◆ Task material
########
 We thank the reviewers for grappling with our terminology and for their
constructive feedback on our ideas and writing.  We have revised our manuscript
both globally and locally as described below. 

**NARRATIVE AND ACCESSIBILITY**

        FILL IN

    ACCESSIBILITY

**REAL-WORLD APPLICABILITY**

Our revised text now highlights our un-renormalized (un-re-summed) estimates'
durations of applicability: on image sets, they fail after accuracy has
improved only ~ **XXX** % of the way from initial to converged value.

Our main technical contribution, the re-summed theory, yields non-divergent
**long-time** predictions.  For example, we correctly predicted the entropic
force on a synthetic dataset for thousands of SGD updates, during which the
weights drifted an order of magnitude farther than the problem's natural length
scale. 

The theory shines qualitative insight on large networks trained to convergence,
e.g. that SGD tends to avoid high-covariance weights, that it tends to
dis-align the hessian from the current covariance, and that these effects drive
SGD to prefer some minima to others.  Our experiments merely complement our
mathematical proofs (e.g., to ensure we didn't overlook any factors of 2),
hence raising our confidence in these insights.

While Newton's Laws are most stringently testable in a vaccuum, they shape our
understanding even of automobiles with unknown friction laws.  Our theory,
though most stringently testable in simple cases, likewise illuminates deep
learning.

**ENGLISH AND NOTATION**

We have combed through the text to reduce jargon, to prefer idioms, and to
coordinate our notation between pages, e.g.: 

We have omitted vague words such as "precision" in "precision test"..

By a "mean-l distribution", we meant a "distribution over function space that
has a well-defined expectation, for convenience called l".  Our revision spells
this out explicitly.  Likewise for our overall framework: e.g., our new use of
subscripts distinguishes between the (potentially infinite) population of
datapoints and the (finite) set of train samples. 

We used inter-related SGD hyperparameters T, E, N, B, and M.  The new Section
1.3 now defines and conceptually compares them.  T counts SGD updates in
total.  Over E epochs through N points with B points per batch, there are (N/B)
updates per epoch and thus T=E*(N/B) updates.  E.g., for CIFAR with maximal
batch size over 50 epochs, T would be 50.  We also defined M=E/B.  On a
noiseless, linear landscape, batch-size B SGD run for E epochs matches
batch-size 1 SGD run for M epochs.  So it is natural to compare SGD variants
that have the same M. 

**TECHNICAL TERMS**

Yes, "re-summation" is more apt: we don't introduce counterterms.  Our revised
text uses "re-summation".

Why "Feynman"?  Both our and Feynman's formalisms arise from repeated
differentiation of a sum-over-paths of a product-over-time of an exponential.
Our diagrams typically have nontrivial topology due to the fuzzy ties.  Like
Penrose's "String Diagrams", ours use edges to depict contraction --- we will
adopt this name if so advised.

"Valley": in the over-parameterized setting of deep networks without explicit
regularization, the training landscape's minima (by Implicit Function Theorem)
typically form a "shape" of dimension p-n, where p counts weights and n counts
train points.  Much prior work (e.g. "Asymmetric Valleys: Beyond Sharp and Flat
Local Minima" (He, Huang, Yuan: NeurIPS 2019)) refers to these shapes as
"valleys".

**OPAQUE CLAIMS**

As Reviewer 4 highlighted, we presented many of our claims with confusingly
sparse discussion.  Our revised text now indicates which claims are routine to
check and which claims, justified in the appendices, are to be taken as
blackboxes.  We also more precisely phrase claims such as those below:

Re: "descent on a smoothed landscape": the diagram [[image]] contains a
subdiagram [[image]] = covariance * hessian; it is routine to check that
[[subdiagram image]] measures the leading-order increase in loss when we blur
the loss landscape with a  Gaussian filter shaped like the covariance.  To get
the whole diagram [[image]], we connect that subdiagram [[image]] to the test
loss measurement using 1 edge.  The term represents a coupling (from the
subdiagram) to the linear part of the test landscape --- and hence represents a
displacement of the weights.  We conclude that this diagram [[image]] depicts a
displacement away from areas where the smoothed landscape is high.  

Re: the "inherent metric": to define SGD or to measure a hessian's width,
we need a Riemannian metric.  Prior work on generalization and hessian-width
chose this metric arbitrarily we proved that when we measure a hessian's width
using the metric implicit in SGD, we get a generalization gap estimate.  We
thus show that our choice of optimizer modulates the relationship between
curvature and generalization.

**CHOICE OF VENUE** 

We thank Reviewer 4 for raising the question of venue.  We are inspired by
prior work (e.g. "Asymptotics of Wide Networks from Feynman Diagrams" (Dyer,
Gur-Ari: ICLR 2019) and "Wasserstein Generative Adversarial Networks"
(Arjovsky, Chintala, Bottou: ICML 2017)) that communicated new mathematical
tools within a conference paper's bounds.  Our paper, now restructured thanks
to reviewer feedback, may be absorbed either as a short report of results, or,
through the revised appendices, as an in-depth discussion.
########
◆ Your instructions
Could you copy every record above exactly as written?

◆ Reply to the exercise
 We thank the reviewers for grappling with our terminology and for their
constructive feedback on our ideas and writing.  We have revised our manuscript
both globally and locally as described below. 

**NARRATIVE AND ACCESSIBILITY**

        FILL IN

    ACCESSIBILITY

**REAL-WORLD APPLICABILITY**

Our revised text now highlights our un-renormalized (un-re-summed) estimates'
durations of applicability: on image sets, they fail after accuracy has
improved only ~ **XXX** % of the way from initial to converged value.

Our main technical contribution, the re-summed theory, yields non-divergent
**long-time** predictions.  For example, we correctly predicted the entropic
force on a synthetic dataset for thousands of SGD updates, during which the
weights drifted an order of magnitude farther than the problem's natural length
scale. 

The theory shines qualitative insight on large networks trained to convergence,
e.g. that SGD tends to avoid high-covariance weights, that it tends to
dis-align the hessian from the current covariance, and that these effects drive
SGD to prefer some minima to others.  Our experiments merely complement our
mathematical proofs (e.g., to ensure we didn't overlook any factors of 2),
hence raising our confidence in these insights.

While Newton's Laws are most stringently testable in a vaccuum, they shape our
understanding even of automobiles with unknown friction laws.  Our theory,
though most stringently testable in simple cases, likewise illuminates deep
learning.

**ENGLISH AND NOTATION**

We have combed through the text to reduce jargon, to prefer idioms, and to
coordinate our notation between pages, e.g.: 

We have omitted vague words such as "precision" in "precision test"..

By a "mean-l distribution", we meant a "distribution over function space that
has a well-defined expectation, for convenience called l".  Our revision spells
this out explicitly.  Likewise for our overall framework: e.g., our new use of
subscripts distinguishes between the (potentially infinite) population of
datapoints and the (finite) set of train samples. 

We used inter-related SGD hyperparameters T, E, N, B, and M.  The new Section
1.3 now defines and conceptually compares them.  T counts SGD updates in
total.  Over E epochs through N points with B points per batch, there are (N/B)
updates per epoch and thus T=E*(N/B) updates.  E.g., for CIFAR with maximal
batch size over 50 epochs, T would be 50.  We also defined M=E/B.  On a
noiseless, linear landscape, batch-size B SGD run for E epochs matches
batch-size 1 SGD run for M epochs.  So it is natural to compare SGD variants
that have the same M. 

**TECHNICAL TERMS**

Yes, "re-summation" is more apt: we don't introduce counterterms.  Our revised
text uses "re-summation".

Why "Feynman"?  Both our and Feynman's formalisms arise from repeated
differentiation of a sum-over-paths of a product-over-time of an exponential.
Our diagrams typically have nontrivial topology due to the fuzzy ties.  Like
Penrose's "String Diagrams", ours use edges to depict contraction --- we will
adopt this name if so advised.

"Valley": in the over-parameterized setting of deep networks without explicit
regularization, the training landscape's minima (by Implicit Function Theorem)
typically form a "shape" of dimension p-n, where p counts weights and n counts
train points.  Much prior work (e.g. "Asymmetric Valleys: Beyond Sharp and Flat
Local Minima" (He, Huang, Yuan: NeurIPS 2019)) refers to these shapes as
"valleys".

**OPAQUE CLAIMS**

As Reviewer 4 highlighted, we presented many of our claims with confusingly
sparse discussion.  Our revised text now indicates which claims are routine to
check and which claims, justified in the appendices, are to be taken as
blackboxes.  We also more precisely phrase claims such as those below:

Re: "descent on a smoothed landscape": the diagram [[image]] contains a
subdiagram [[image]] = covariance * hessian; it is routine to check that
[[subdiagram image]] measures the leading-order increase in loss when we blur
the loss landscape with a  Gaussian filter shaped like the covariance.  To get
the whole diagram [[image]], we connect that subdiagram [[image]] to the test
loss measurement using 1 edge.  The term represents a coupling (from the
subdiagram) to the linear part of the test landscape --- and hence represents a
displacement of the weights.  We conclude that this diagram [[image]] depicts a
displacement away from areas where the smoothed landscape is high.  

Re: the "inherent metric": to define SGD or to measure a hessian's width,
we need a Riemannian metric.  Prior work on generalization and hessian-width
chose this metric arbitrarily we proved that when we measure a hessian's width
using the metric implicit in SGD, we get a generalization gap estimate.  We
thus show that our choice of optimizer modulates the relationship between
curvature and generalization.

**CHOICE OF VENUE** 

We thank Reviewer 4 for raising the question of venue.  We are inspired by
prior work (e.g. "Asymptotics of Wide Networks from Feynman Diagrams" (Dyer,
Gur-Ari: ICLR 2019) and "Wasserstein Generative Adversarial Networks"
(Arjovsky, Chintala, Bottou: ICML 2017)) that communicated new mathematical
tools within a conference paper's bounds.  Our paper, now restructured thanks
to reviewer feedback, may be absorbed either as a short report of results, or,
through the revised appendices, as an in-depth discussion.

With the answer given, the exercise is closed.